The Isis programme is an approach to simulation, forecasting and management of complex systems that accepts models are always imperfect. The Isis programme emphasizes and exploits the dynamical aspects of the model, rather than the statistical. The key concepts and tools are shadowing and indistinguishable states.
For general overview of the Isis programme see Judd and Stemler, 2009b. The basic theory for perfect and imperfect model scenarios was developed in Judd and Smith, 2001 and Judd and Smith, 2004 respectively. Stemler and Judd, 2009 provides a more up-to-date and focussed guide to implementing shadowing filters. For comparisons of shadowing filters with extended Kalman filters see Judd, 2003, and for a comparison with particle filters see Judd and Stemler, 2009a. Comparisons with variational methods are mentioned in Judd, 2008a.
The technical report Judd et al, 2004a is an application of a shadowing filter to the NOGAPS operational weather model. Many of the results in the report also appear in Judd et al, 2008, and the more theoretical papers Judd, 2008a, b also include applications to NOGAPS. Judd et al, 2004b discusses using shadowing filters without an adjoint of the model. Identifying model error in an operational weather model is discussed in Judd et al, 2008.
On more technical and theoretical issues Ridout and Judd, 2002 discusses the behaviour of shadowing filter algorithms in perfect hyperbolic models, and Judd, 2008b considers non-hyperbolic and imperfect models, including operational weather models. Judd, 2008a looks at issues on obtaining optimal shadowing pseudo-orbits. Judd, 2003a, Judd, 2007a and Judd and Stemler, 2009a all provide criticisms of the assumptions of other approaches like sequential Bayesian filters and demonstrate failures of these methods.
Issues of ensemble forecasting are discussed in Weisheimer et al, 2004, Judd et al, 2007 and Teixeira et al, 2007
The most significant work here is the application of information theory to phenomenological modelling of time-series of nonlinear systems. The book chapter Judd, 2003c provides a overview of most of this work. Judd and Mees, 1995 introduces the basic theory and model selection algorithms. Judd and Mees, 1998 introduces the important idea that the embedding of time-series into a state-space should be treated as a modelling problem.

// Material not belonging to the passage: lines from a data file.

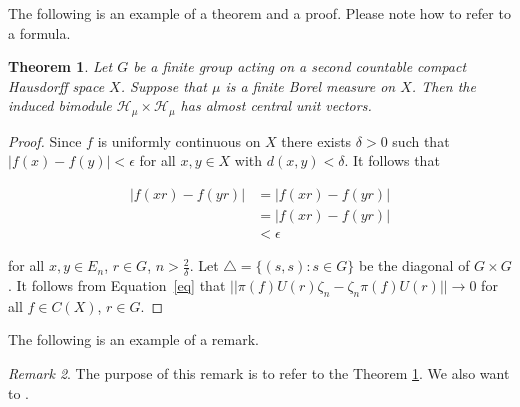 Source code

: \documentclass[12pt, reqno]{amsart}
\newtheorem{theorem}{Theorem}[section]
\theoremstyle{definition}
\theoremstyle{remark}
\newtheorem{remark}[theorem]{Remark}
\numberwithin{equation}{section}
\begin{document}

The following is an example of a theorem and a proof. Please note how to refer to a formula.


\begin{theorem}\label{theo1}
Let $G$ be a finite group acting on a second countable compact Hausdorff space $X$. Suppose that $\mu$ is a finite Borel measure on $X$. Then the induced bimodule $\mathcal{H}_\mu\times \mathcal{H}_\mu$ has almost central unit vectors.
\end{theorem}


\begin{proof}
Since $f$ is uniformly continuous on $X$ there exists $\delta>0$ such that $|f(x)-f(y)|<\epsilon$ for all $x,y\in X$ with $d(x,y)<\delta$. It follows that

\begin{align}\label{eq}
|f(xr)-f(yr)|&=|f(xr)-f(yr)|\nonumber\\
&=|f(xr)-f(yr)|\nonumber\\
&< \epsilon
\end{align}



for all $x,y\in E_n$, $r\in G$, $n>\frac{2}{\delta}$. Let $\bigtriangleup = \{(s, s): s\in G\}$ be the diagonal of $G\times G$. It follows from Equation~\eqref{eq} that  $||\pi(f)U(r)\zeta_n-\zeta_n\pi(f)U(r)||\rightarrow 0$ for all $f\in C(X)$, $r\in G$.
\end{proof}


The following is an example of a remark.


\begin{remark}
The purpose of this remark is to refer to the Theorem
\ref{theo1}. We also want to \cite{Brown, Connes}. 
\end{remark}

\end{document}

Various applications of the methods are discussed in Judd and Mees, 1996, 1997, Mees and Judd, 1996a, b, Allie et al, 1997a, b. Especially applications to identifying periodicity in infant breathing in Small et al, 1996, 1999 and Small and Judd, 1999. The periodicity work resulted in Rock et al, 2008 that investigates seasonality in suicides, but actually uses only simple methods. See also McSharry et al, 2001 for an application of model selection to boiling.
A number of techniques have been developed as diagnostic tests of timeseries, including Cao et al, 1997a, b, 1998a, b, Small and Judd, 1998a, b. The work on surrogate data tests with Small are based on early work on estimation of dimension Judd, 1989, 1992, Judd and Mees, 1991.
Further extensions and refinements of the modelling methods appear in Pilgram et al, 2002, Small et al, 2002, Nakamura et al, 2003, 2004, 2006, 2007.
Some issues concerning symbolic dynamics are considered in Hirata et al 2004, Hirata and Judd, 2005, with applications in Hirata et al, 2005 and Judd, 2007b.
The book Control of Chaos Eds. Judd et al, 2007 contains a number of authored or co-authored papers.
Despite the large amount of time I have put into developing the CalMæth software, there is only one publication Monson and Judd, 2000.